Data extracted from a collection:
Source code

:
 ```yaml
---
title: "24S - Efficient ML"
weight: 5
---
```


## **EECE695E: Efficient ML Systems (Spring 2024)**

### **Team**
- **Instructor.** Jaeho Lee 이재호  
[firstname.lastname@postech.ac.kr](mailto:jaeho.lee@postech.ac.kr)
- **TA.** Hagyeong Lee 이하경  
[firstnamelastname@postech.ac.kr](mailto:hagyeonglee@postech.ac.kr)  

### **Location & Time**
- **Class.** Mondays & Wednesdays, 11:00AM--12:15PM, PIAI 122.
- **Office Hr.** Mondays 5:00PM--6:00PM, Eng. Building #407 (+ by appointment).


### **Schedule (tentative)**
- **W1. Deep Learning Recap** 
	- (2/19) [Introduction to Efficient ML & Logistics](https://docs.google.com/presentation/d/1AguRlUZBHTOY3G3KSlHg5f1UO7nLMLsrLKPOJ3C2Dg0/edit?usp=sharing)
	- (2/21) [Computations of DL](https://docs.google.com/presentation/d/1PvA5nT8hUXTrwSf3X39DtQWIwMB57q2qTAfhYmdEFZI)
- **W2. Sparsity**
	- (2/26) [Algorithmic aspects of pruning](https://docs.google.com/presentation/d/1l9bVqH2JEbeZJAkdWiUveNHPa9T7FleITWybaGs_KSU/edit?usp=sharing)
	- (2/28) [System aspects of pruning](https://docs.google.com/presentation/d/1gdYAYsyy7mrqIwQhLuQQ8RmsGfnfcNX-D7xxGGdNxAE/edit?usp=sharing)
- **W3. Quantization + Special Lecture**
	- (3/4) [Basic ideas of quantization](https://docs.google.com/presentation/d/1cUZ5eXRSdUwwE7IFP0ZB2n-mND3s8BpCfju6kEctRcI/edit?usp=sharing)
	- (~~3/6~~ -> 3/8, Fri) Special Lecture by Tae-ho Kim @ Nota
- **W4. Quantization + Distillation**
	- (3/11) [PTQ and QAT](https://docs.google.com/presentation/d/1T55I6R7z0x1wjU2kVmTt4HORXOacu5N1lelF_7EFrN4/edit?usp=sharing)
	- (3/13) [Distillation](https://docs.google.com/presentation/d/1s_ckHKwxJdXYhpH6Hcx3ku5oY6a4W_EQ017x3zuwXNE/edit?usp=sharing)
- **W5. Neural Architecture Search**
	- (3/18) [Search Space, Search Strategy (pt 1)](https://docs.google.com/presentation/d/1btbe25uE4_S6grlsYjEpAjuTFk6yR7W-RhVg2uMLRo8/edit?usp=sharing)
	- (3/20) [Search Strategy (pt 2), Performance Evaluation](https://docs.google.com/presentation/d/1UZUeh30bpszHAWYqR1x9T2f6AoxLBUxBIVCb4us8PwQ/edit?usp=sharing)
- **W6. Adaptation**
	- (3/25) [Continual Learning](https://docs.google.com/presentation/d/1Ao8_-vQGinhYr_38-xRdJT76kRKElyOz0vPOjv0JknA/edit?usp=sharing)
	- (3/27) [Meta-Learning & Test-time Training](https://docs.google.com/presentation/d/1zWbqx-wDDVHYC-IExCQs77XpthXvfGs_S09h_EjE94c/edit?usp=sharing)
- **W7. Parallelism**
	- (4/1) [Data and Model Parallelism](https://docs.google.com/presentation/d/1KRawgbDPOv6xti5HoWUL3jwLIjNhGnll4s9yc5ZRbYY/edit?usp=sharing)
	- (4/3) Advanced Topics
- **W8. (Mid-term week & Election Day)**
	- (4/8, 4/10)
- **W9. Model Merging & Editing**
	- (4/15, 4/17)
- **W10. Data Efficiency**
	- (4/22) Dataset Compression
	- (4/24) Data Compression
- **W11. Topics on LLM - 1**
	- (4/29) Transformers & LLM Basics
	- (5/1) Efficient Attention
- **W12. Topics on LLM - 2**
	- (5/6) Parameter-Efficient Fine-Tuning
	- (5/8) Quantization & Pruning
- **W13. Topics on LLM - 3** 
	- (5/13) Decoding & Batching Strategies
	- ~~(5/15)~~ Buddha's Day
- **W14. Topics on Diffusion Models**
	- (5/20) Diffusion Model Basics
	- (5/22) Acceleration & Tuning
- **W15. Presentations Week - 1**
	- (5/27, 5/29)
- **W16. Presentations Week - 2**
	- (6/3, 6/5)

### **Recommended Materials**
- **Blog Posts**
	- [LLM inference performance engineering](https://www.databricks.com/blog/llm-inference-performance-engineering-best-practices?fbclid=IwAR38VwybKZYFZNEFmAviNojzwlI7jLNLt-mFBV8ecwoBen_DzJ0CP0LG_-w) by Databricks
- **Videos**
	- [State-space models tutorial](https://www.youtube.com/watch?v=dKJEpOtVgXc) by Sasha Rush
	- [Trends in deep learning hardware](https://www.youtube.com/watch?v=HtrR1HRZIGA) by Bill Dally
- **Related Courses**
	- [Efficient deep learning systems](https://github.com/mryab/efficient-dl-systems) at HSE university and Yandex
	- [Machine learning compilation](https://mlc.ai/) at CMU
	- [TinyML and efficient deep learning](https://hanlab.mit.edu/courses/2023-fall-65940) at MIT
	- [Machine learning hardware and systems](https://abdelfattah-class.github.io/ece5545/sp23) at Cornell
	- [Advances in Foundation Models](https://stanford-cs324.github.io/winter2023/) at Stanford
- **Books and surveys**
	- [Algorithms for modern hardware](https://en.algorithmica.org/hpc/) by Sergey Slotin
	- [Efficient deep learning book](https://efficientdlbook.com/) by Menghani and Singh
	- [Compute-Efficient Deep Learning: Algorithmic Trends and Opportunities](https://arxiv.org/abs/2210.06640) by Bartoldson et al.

What needs to be done: Having located the line containing "- **Related Courses**", set it down along with every line after it through the end of the data, reproducing each exactly.

Solution to the exercise:
- **Related Courses**
	- [Efficient deep learning systems](https://github.com/mryab/efficient-dl-systems) at HSE university and Yandex
	- [Machine learning compilation](https://mlc.ai/) at CMU
	- [TinyML and efficient deep learning](https://hanlab.mit.edu/courses/2023-fall-65940) at MIT
	- [Machine learning hardware and systems](https://abdelfattah-class.github.io/ece5545/sp23) at Cornell
	- [Advances in Foundation Models](https://stanford-cs324.github.io/winter2023/) at Stanford
- **Books and surveys**
	- [Algorithms for modern hardware](https://en.algorithmica.org/hpc/) by Sergey Slotin
	- [Efficient deep learning book](https://efficientdlbook.com/) by Menghani and Singh
	- [Compute-Efficient Deep Learning: Algorithmic Trends and Opportunities](https://arxiv.org/abs/2210.06640) by Bartoldson et al.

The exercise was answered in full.